Environmental activist groups such as World Wildlife Fund, Friends of the Earth and Greenpeace have launched many campaigns alleging that the expansion of oil palm plantations have destroyed forests, threatened endangered wildlife and robbed indigenous peoples of their land. Many of their arguments are not based on fact but are sensationalized from a small number of cases.

The anti-oil palm lobby in the west includes pro-soya bean and rape-seed groups who see oil palm as a major competitor and have recruited food lobbyists to play on fears of the health hazards of palm oil consumption. . Together with environmental activists, these well-funded groups have created trade barriers to the global oil palm trade under the pretext of environmental activism.
In a fair contest amongst competing vegetable oils, palm oil will win hands down. The oil palm tree is the world’s most efficient oil crop because one can harvest five tons of oil per hectare. This is 10 times more productive than soya bean planted in the West, including United States and five times more productive than rapeseed, Europe’s main oil crop.

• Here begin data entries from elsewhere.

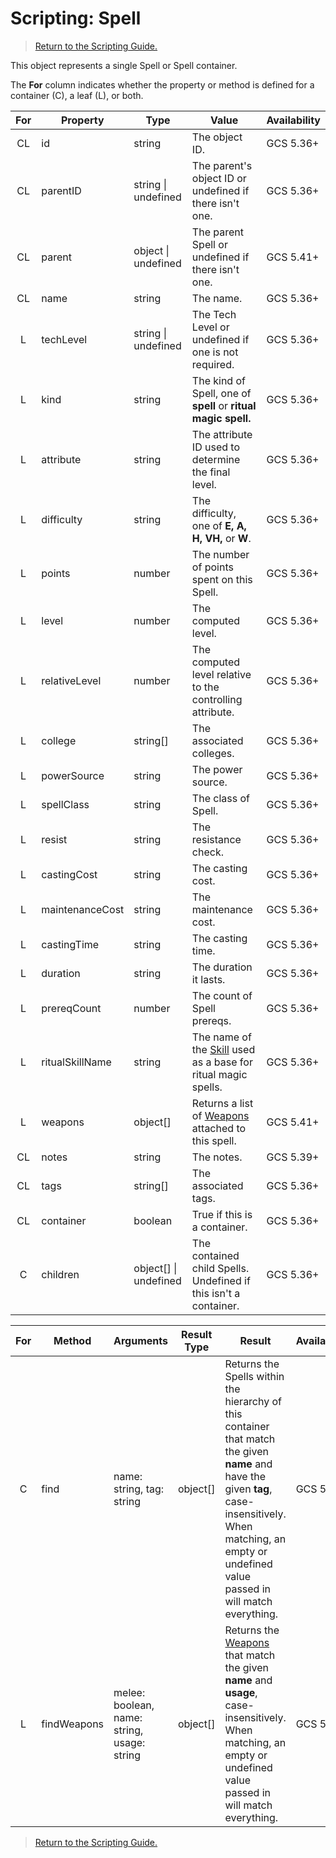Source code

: # Scripting: Spell

> [Return to the Scripting Guide.](../Scripting%20Guide)

This object represents a single Spell or Spell container.

The **For** column indicates whether the property or method is defined for a container (C), a leaf (L), or both.

| For | Property | Type | Value | Availability
| :-: | --- | --- | --- | ---
| CL | id | string | The object ID. | GCS 5.36+
| CL | parentID | string \| undefined | The parent's object ID or undefined if there isn't one. | GCS 5.36+
| CL | parent | object \| undefined | The parent Spell or undefined if there isn't one. | GCS 5.41+
| CL | name | string | The name. | GCS 5.36+
| L | techLevel | string \| undefined | The Tech Level or undefined if one is not required. | GCS 5.36+
| L | kind | string | The kind of Spell, one of **spell** or **ritual magic spell.** | GCS 5.36+
| L | attribute | string | The attribute ID used to determine the final level. | GCS 5.36+
| L | difficulty | string | The difficulty, one of **E, A, H, VH,** or **W**. | GCS 5.36+
| L | points | number | The number of points spent on this Spell. | GCS 5.36+
| L | level | number | The computed level. | GCS 5.36+
| L | relativeLevel | number | The computed level relative to the controlling attribute. | GCS 5.36+
| L | college | string[] | The associated colleges. | GCS 5.36+
| L | powerSource | string | The power source. | GCS 5.36+
| L | spellClass | string | The class of Spell. | GCS 5.36+
| L | resist | string | The resistance check. | GCS 5.36+
| L | castingCost | string | The casting cost. | GCS 5.36+
| L | maintenanceCost | string | The maintenance cost. | GCS 5.36+
| L | castingTime | string | The casting time. | GCS 5.36+
| L | duration | string | The duration it lasts. | GCS 5.36+
| L | prereqCount | number | The count of Spell prereqs. | GCS 5.36+
| L | ritualSkillName | string | The name of the [Skill](Skill) used as a base for ritual magic spells. | GCS 5.36+
| L | weapons | object[] | Returns a list of [Weapons](Weapon) attached to this spell. | GCS 5.41+
| CL | notes | string | The notes. | GCS 5.39+
| CL | tags | string[] | The associated tags. | GCS 5.36+
| CL | container | boolean | True if this is a container. | GCS 5.36+
| C | children | object[] \| undefined | The contained child Spells. Undefined if this isn't a container. | GCS 5.36+

| For | Method | Arguments | Result Type | Result | Availability
| :-: | --- | --- | --- | --- | ---
| C | find | name: string, tag: string | object[] | Returns the Spells within the hierarchy of this container that match the given **name** and have the given **tag**, case-insensitively. When matching, an empty or undefined value passed in will match everything. | GCS 5.36+
| L | findWeapons | melee: boolean, name: string, usage: string | object[] | Returns the [Weapons](Weapon) that match the given **name** and **usage**, case-insensitively. When matching, an empty or undefined value passed in will match everything. | GCS 5.41+

> [Return to the Scripting Guide.](../Scripting%20Guide)
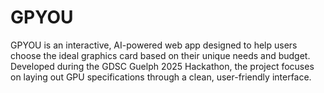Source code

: # GPYOU

GPYOU is an interactive, AI-powered web app designed to help users choose the ideal graphics card based on their unique needs and budget. Developed during the GDSC Guelph 2025 Hackathon, the project focuses on laying out GPU specifications through a clean, user-friendly interface.
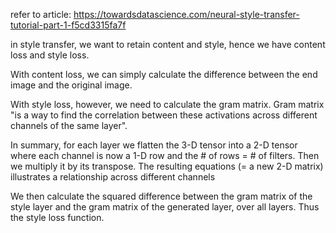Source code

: refer to article: https://towardsdatascience.com/neural-style-transfer-tutorial-part-1-f5cd3315fa7f

in style transfer, we want to retain content and style, hence we have content loss and style loss. 

With content loss, we can simply calculate the difference between the end image and the original image.

With style loss, however, we need to calculate the gram matrix. Gram matrix "is a way to find the correlation between these activations across different channels of the same layer".

In summary, for each layer we flatten the 3-D tensor into a 2-D tensor where each channel is now a 1-D row and the # of rows = # of filters. Then we multiply it by its transpose. The resulting equations (= a new 2-D matrix) illustrates a relationship across different channels

We then calculate the squared difference between the gram matrix of the style layer and the gram matrix of the generated layer, over all layers. Thus the style loss function.

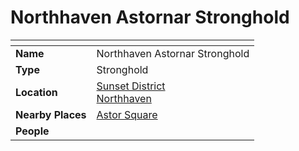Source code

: # Northhaven Astornar Stronghold

| []() | |
| --- | --- |
| **Name** | Northhaven Astornar Stronghold |
| **Type** | Stronghold |
| **Location** | [Sunset District](../districts/sunset-district.md)<br>[Northhaven](../cities/northhaven.md) |
| **Nearby Places** | [Astor Square](../../structures/astor-square.md) |
| **People** | |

It is an undeniable fact that palm oil is the cheapest and most popular form of cooking oil for consumers, including many poor families in the west. Should trade barriers to benefit rapeseed farmers who are already heavily subsidised by the European Union (EU) government be successfully implemented, this will hurt consumers all over the world.

Also should alternatives to oil palm be grown, more land would be needed to produce an equivalent volume of oil to replace palm oil, resulting in more deforestation and problems for Mother Earth.

Finally, the western environmental activists’ campaign against oil palm plantation expansion, in the name of “saving rainforests”, is a violation of international norms and Malaysia’s and Indonesia’s sovereignty.

Now I like to see those senseless critiques of my article “Why I sold R Sawit & SOP to buy Jaya Tiasa?” to make some intelligent comments. While I try to teach them to be super investors, they hide themselves behind pseudonym names like kk123 or wt222 to ridicule me. They are cowards.

Conclusion: I believe our palm oil industry will remain competitive and profitable for a long time. “Must Buy Jaya Tiasa” Don’t take it seriously. It’s a joke. I wish all the readers a happy and prosperous for the CNY, cheers!